Die Beendigung des Joint Ventures war daher nach Ansicht des BGH (nur) ein reiner Anteilskauf. Damit stand für das Gericht auch fest: Gewährleistungsansprüche wegen Sachmängeln des Unternehmens, das von der Zielgesellschaft betrieben wird, kamen von vornherein nicht in Betracht. Der 8. Zivilsenat erteilte damit sämtlichen gegenteiligen Ansichten eine Absage und verwies zur Begründung zunächst auf § 453 Abs. 3 BGB. Danach ist der Verkäufer eines Rechts, das zum Besitz einer Sache berechtigt, dazu verpflichtet, dem Käufer die Sache frei von Sach- und Rechtsmängeln zu übergeben. Hieraus folgerte der BGH im Umkehrschluss, dass eine weitergehende, allgemeine Haftung für Sachmängel beim Rechtskauf nicht geschuldet sei.
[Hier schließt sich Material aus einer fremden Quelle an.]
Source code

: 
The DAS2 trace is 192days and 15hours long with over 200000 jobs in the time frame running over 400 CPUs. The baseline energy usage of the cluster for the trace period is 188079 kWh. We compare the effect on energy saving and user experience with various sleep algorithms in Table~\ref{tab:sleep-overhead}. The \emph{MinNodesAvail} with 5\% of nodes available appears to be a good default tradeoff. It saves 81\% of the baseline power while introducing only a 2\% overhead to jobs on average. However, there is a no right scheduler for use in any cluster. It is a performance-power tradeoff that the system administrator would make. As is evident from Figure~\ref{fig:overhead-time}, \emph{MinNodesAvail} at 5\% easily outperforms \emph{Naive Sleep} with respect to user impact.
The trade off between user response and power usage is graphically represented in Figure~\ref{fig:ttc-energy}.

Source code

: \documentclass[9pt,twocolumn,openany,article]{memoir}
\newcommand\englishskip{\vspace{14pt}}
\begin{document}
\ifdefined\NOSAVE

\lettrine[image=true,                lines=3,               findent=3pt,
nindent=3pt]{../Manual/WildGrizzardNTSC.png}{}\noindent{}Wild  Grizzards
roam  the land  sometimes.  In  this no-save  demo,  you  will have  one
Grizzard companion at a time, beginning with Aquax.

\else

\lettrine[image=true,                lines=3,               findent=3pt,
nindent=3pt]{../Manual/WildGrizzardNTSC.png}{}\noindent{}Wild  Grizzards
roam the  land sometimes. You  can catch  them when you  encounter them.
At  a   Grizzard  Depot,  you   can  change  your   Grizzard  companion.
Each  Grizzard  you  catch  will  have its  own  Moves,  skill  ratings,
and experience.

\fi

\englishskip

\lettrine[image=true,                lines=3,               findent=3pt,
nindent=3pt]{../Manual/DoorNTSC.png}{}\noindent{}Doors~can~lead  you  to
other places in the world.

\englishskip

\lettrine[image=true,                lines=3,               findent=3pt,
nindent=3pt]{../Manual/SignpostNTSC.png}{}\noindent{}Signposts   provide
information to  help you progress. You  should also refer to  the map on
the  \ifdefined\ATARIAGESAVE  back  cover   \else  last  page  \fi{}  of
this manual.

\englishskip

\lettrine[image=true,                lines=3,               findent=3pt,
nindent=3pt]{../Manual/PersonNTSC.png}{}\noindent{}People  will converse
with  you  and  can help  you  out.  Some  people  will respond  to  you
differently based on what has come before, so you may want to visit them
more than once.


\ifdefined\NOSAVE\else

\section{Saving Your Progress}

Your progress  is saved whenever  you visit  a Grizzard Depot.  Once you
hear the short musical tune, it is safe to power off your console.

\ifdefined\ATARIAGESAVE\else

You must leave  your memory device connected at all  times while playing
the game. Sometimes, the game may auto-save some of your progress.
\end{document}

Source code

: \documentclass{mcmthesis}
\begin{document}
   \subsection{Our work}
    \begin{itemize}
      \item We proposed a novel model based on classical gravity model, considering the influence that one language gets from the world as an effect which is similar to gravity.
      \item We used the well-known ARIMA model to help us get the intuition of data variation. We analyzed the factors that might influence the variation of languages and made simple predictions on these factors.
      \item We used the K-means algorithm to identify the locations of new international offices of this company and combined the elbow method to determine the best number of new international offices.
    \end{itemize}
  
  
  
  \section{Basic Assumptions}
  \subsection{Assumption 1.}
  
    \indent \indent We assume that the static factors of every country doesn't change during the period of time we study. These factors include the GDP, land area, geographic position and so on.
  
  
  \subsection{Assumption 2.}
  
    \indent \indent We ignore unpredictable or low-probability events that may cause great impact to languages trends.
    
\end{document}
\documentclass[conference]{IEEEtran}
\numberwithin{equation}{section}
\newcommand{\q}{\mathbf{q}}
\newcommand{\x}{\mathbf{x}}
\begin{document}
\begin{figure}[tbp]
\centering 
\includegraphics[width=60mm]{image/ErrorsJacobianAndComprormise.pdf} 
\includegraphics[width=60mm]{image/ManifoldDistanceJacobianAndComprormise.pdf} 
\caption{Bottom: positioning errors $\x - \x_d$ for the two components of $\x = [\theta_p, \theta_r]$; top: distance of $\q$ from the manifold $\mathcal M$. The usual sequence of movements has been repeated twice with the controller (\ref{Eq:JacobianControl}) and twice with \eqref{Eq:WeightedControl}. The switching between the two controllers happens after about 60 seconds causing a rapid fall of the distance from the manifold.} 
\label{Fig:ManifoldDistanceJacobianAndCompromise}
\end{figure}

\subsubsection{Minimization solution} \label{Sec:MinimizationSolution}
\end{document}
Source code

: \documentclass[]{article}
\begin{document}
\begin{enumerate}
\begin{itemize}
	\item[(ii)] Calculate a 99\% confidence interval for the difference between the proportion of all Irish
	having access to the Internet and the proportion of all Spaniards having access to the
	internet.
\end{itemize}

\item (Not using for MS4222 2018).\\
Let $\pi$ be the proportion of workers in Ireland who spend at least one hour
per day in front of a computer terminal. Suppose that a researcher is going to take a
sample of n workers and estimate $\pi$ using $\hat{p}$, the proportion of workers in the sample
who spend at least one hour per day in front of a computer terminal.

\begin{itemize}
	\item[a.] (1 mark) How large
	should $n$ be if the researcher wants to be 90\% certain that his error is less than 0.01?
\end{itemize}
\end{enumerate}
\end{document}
Außerdem habe der Gesetzgeber mit dem Verweis auf den Sachkauf in § 453 Abs. 1 BGB nicht den Unterschied zwischen dem Kauf eines Rechts und dem Kauf einer Sache aufheben wollen.

Insolvenzreife kein Rechtsmangel beim reinen Anteilskauf

Schließlich prüft der BGH, ob das drohende Insolvenzverfahren einen Rechtsmangel der verkauften Anteile darstellen könnte. Er lehnt dies mit dem Argument ab, dass die Insolvenzreife als solche nicht zu einer Einbuße von Mitgliedschaftsrechten führe. Allein die Möglichkeit, dass ein Insolvenzverfahren eröffnet werden könnte, reiche hierfür nicht aus. Damit erspart der BGH sich und den Instanzgerichten – verständlicher Weise – die Entscheidung, ab wann eine ungünstige wirtschaftliche Lage der Zielgesellschaft zu einer „Gefährdung“ der Mitgliedschaftsrechte führt, die einen Rechtsmangel begründen könnte.

Bemerkenswerte These zum Parteiwillen

Die Ausführungen des BGH überzeugen nahezu alle, nur die grundlegende These zum Parteiwillen löst Zweifel aus. Der 8. Zivilsenat ist selbst der Ansicht, dass der Käufer, der mit einem Anteilskauf über 50 % zum Alleingesellschafter wird, die Unternehmensherrschaft erlangen will. Der BGH gesteht auch immerhin zu, dass der Verkäufer dies „regelmäßig“ weiß. Warum der Wille beider Vertragsparteien dennoch nicht auf den Erwerb des Unternehmens gerichtet sein soll, ist nicht recht einsichtig. Auch in objektiver wirtschaftlicher Hinsicht kann der Anteilskauf über 50 % durchaus einem Unternehmenskauf gleichstehen. Dies liegt m. E. jedenfalls dann nahe, wenn der Käufer bislang trotz seiner hälftigen Beteiligung eher die Rolle des Investors innehatte, während der Verkäufer das Unternehmen durch den von ihm berufenen Geschäftsführer faktisch alleine operativ gesteuert hat. Die Tatsache, dass die Parteien eine entsprechende Gewährleistung vertraglich vereinbaren können, reicht dann als Begründung für die Ansicht des 8. Zivilsenats jedenfalls nicht aus.

Folgen für die Praxis

Was folgt hieraus für die Praxis des Unternehmenskaufs? Nicht viel, möchte man meinen, regeln die Parteien Garantien und Gewährleistungsrechte doch üblicherweise ohnehin bis ins kleinste Detail. Jedoch ändert sich die Einordnung einer allein auf Bestand, Eigentum und Freiheit von Belastungen begrenzten Garantie. Nach dieser Entscheidung liegt in der „Beschränkung“ der Garantie auf die genannten Gegenstände kein Entgegenkommen des Käufers mehr. Vielmehr bildet sie nur noch ab, was bereits von Gesetzes wegen Gegenstand der Gewährleistung bei einem Anteilskauf über 50 % der Anteile einer Gesellschaft wäre.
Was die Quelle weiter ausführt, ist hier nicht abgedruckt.